Lo que ocurre en Venezuela, amigo Abilio, es una dictadura en toda regla, por lo cual se trata de liberar a los oprimidos: a los miles de presos y torturados políticos, a las personas que han sido violentadas, perseguidas o expulsadas de sus haciendas. Ocho millones de migrantes forzados que, dejando tras de sí a familiares sumidos en pobreza y calamidades,ahora tienen derecho al resarcimiento.Por lo tanto, la tiranía no es solo Maduro, es importante poner el foco en un régimen totalitario que se disemina como las esporas bacterianas esparciendo el tiranicidio en su versión más brutal. También conviene referirse a tantas vidas no vividas ymenospreciadas o que se han perdido en un limbo social y económico donde el bárbaro sacia su tiranía.
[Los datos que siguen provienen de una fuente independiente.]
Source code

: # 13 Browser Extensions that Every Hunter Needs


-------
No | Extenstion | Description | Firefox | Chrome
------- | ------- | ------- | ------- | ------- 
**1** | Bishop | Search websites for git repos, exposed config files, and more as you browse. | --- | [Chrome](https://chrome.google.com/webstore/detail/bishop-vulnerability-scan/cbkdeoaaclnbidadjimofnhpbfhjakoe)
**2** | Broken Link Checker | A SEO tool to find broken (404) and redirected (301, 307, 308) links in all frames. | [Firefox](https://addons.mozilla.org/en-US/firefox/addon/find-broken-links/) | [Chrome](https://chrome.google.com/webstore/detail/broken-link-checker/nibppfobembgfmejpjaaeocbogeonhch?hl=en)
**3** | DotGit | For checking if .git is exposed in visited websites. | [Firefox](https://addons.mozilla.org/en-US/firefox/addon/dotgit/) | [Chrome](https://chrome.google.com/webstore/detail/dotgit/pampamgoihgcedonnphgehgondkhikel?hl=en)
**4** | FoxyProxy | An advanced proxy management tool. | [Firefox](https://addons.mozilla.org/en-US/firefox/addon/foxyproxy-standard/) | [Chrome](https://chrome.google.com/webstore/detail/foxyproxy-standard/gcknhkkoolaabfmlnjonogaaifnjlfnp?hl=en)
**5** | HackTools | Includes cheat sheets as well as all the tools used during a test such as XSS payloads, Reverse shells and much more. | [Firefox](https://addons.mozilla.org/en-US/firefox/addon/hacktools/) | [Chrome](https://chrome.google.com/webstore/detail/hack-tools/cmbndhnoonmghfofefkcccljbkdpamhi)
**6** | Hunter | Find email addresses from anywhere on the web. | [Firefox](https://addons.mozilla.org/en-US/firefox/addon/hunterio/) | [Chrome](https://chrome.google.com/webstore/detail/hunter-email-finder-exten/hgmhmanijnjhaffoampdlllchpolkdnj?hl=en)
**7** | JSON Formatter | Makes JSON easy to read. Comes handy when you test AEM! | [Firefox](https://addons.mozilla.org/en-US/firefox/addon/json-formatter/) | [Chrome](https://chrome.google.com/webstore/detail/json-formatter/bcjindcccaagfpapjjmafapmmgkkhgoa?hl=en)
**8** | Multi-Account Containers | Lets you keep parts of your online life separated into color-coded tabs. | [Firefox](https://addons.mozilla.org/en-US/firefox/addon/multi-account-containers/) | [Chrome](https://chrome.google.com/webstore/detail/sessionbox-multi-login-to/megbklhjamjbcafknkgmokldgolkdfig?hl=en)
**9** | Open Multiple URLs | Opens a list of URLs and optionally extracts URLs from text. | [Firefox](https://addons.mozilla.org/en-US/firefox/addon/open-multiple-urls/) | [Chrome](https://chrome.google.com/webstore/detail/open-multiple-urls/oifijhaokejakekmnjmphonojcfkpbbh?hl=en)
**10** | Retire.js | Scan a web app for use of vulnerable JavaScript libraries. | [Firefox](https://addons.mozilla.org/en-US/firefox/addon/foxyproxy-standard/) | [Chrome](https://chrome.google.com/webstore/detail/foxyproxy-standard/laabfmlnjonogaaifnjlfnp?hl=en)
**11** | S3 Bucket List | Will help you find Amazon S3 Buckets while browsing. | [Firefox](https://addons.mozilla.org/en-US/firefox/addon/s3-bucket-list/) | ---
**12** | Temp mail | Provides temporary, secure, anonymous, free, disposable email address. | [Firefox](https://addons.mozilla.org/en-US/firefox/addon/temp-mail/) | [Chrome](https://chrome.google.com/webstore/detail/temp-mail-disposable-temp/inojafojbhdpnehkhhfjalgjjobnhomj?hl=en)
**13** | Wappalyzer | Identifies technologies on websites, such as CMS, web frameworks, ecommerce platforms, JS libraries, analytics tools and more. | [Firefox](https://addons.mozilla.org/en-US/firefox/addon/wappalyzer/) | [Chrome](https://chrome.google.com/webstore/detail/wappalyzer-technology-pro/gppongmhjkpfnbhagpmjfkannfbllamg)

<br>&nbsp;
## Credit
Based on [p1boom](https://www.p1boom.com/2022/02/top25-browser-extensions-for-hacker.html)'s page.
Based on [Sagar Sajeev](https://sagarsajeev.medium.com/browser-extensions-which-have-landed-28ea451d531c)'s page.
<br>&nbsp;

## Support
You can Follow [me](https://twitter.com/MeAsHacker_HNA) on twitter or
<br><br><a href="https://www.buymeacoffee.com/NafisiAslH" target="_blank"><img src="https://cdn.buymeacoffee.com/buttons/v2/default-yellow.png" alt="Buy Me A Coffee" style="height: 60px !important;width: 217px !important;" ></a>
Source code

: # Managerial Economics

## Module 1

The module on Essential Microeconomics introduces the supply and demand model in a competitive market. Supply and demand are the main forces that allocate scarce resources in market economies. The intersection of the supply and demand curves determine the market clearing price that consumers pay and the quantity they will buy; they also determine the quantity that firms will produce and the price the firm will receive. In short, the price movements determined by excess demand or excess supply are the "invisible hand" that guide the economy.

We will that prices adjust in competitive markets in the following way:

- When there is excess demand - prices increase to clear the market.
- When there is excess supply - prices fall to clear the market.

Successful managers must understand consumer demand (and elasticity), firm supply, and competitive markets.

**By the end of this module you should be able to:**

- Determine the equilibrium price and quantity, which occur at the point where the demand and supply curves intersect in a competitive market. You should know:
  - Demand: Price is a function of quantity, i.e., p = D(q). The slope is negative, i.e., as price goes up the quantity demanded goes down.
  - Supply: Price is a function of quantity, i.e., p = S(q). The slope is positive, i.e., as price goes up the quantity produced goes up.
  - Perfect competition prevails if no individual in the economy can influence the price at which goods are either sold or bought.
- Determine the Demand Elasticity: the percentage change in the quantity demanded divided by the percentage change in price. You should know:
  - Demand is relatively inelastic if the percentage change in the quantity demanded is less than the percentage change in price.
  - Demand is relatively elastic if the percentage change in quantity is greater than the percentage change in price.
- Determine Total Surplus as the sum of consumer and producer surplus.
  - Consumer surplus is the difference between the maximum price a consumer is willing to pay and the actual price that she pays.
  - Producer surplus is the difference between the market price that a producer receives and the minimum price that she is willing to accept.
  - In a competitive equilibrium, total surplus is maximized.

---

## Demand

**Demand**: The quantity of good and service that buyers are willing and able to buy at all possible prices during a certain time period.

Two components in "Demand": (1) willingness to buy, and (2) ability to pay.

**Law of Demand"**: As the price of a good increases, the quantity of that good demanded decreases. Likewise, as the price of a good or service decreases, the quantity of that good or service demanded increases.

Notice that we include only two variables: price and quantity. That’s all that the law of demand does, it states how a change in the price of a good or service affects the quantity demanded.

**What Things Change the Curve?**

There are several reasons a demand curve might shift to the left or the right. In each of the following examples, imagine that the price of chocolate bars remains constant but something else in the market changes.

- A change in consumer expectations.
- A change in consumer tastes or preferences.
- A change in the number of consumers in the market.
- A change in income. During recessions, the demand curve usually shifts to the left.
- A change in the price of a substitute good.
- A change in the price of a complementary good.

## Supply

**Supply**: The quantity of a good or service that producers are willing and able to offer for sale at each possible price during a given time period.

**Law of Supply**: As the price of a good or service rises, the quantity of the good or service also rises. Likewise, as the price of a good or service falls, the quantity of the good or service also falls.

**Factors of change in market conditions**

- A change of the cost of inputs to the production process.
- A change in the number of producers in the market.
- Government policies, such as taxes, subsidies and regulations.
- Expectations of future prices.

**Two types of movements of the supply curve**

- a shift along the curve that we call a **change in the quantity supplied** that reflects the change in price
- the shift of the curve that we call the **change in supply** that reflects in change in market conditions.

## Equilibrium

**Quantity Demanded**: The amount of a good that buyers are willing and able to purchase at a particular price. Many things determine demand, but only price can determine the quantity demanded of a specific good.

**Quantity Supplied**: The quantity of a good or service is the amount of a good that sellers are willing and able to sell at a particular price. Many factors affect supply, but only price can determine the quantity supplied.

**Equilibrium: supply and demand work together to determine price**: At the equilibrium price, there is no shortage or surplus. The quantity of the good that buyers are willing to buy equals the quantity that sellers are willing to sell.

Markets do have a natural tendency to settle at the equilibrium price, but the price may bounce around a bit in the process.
Y todo esto tiene un solo nombre, querido Abilio: «Dictadura»; que no es más que el exceso de poder político cuando sobrepasa sus deberes y se pervierte la manera de gobernar,transformándose en un caudillaje cruel e irrefrenable. Por curioso que esto resulte, la apariencia del tirano suele estar disfrazada de algo que no tiene nada que ver con lo que realmente es. De esta manera, el tirano se comporta con altivez y seriedad de lo evidente; podríamos referirnos a ello como la gravedad de sentirse el más poderoso, el más alto y, al final, el más corrupto y malvado. La apariencia es una cosa, y la realidad es otra muy distinta.

Francisco de Quevedo describía a estos largos de lenguas y mordedura de áspidecomo gigantes robustos rellenos de trapos y fajina. La fajina, como saben, es la leña pequeña; sin embargo, también podría servir una carga de serrín desde los pies a la cabeza. Esta figura bien puede retratar a numerosos otros casos que, debido al nacionalismo de identidad, veneran a Maduro y a sus opresores correligionarios de falsas pompas y peores obras, gobernando bajo los efectos de la obsesión patológica del poder, sin importar el precio y por encima del bien y del mal.

Es el engaño de la apariencia, por eso lo acontecido ahora en Venezuela es, en mi opinión, una puesta de sordina ante la esperanza tan próxima como alargada pudiera ser, pues el juego de lo justo a veces cae del lado equivocado. Donald Trump, gran coleccionista de oportunidades, alimenta el credo de los honestos y de los necesitados frente a los inmorales;sin embargo, ¿cuánto tiene de apariencia y cuanto de realidad su intervención liberadora?

Ojalá sea el principio del fin de estos regímenes que subsisten gracias a una historia oscura en la que millones de individuos han caído bajo el yugo tiránico de ídolos de barro que, al llegar su hora de rendir cuentas, se rebajan ante la malicia de sus acciones. Que así sea para los tiranos y sus cómplices, tanto directos como indirectos.

—Amigo Abilio, creo que mi café, nuestro café de hoy, se ha enfriado. Hasta mañana, un nuevo día que confío traerá libertad y justicia. Que así sea.